#### Provided material
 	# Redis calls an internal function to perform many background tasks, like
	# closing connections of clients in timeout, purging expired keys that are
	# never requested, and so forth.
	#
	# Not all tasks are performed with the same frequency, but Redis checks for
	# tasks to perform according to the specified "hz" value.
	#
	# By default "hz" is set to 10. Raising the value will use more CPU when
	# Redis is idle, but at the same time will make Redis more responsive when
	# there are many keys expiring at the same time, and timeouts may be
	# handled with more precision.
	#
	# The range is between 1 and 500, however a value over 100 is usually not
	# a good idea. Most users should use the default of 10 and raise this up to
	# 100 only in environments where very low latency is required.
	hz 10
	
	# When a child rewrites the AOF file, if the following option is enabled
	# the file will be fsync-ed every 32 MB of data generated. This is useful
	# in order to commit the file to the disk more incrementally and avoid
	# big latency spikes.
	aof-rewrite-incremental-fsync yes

* * *

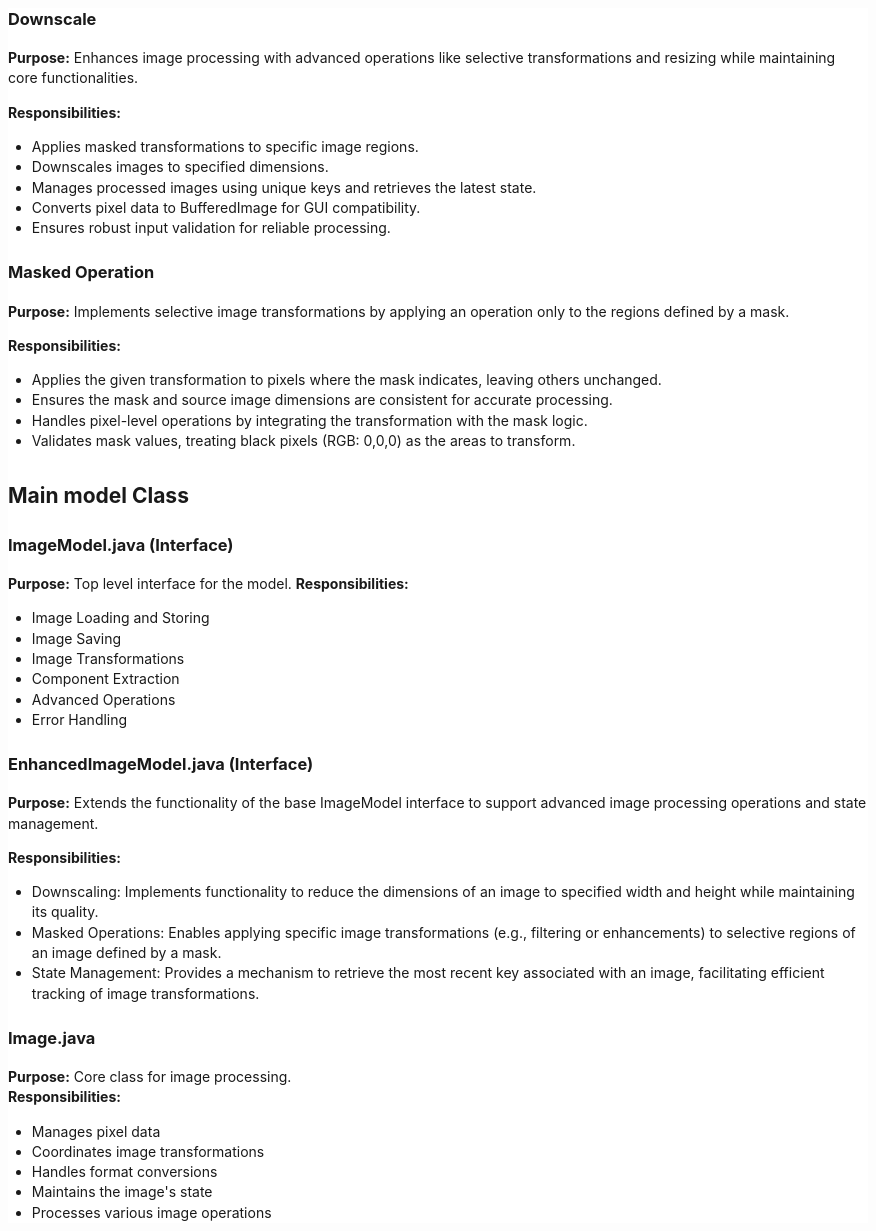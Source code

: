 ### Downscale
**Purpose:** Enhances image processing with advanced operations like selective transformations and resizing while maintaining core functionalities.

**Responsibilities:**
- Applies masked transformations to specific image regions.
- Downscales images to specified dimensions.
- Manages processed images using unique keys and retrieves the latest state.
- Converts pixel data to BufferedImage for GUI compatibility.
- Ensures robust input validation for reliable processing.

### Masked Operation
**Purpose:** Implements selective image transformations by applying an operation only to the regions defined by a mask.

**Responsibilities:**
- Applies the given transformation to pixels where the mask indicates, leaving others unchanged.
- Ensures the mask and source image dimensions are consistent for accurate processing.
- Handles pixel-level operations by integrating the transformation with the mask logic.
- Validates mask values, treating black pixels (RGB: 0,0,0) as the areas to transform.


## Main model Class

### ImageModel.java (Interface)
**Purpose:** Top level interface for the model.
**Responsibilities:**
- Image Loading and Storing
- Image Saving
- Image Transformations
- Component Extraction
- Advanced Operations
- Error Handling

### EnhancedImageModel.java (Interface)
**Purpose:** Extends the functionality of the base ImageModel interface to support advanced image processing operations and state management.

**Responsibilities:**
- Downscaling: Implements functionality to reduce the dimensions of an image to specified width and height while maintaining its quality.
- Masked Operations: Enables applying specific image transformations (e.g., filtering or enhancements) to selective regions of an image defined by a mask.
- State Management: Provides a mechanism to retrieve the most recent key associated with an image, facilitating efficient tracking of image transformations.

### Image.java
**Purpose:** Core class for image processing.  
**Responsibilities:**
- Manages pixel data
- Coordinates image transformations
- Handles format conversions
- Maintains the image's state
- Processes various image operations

#### What to produce
Go back to the listing above. Copy word for word the lines from the one with "- Validates mask" through the one with "- Processes various image operations", and nothing more.

#### Reply
- Validates mask values, treating black pixels (RGB: 0,0,0) as the areas to transform.


## Main model Class

### ImageModel.java (Interface)
**Purpose:** Top level interface for the model.
**Responsibilities:**
- Image Loading and Storing
- Image Saving
- Image Transformations
- Component Extraction
- Advanced Operations
- Error Handling

### EnhancedImageModel.java (Interface)
**Purpose:** Extends the functionality of the base ImageModel interface to support advanced image processing operations and state management.

**Responsibilities:**
- Downscaling: Implements functionality to reduce the dimensions of an image to specified width and height while maintaining its quality.
- Masked Operations: Enables applying specific image transformations (e.g., filtering or enhancements) to selective regions of an image defined by a mask.
- State Management: Provides a mechanism to retrieve the most recent key associated with an image, facilitating efficient tracking of image transformations.

### Image.java
**Purpose:** Core class for image processing.  
**Responsibilities:**
- Manages pixel data
- Coordinates image transformations
- Handles format conversions
- Maintains the image's state
- Processes various image operations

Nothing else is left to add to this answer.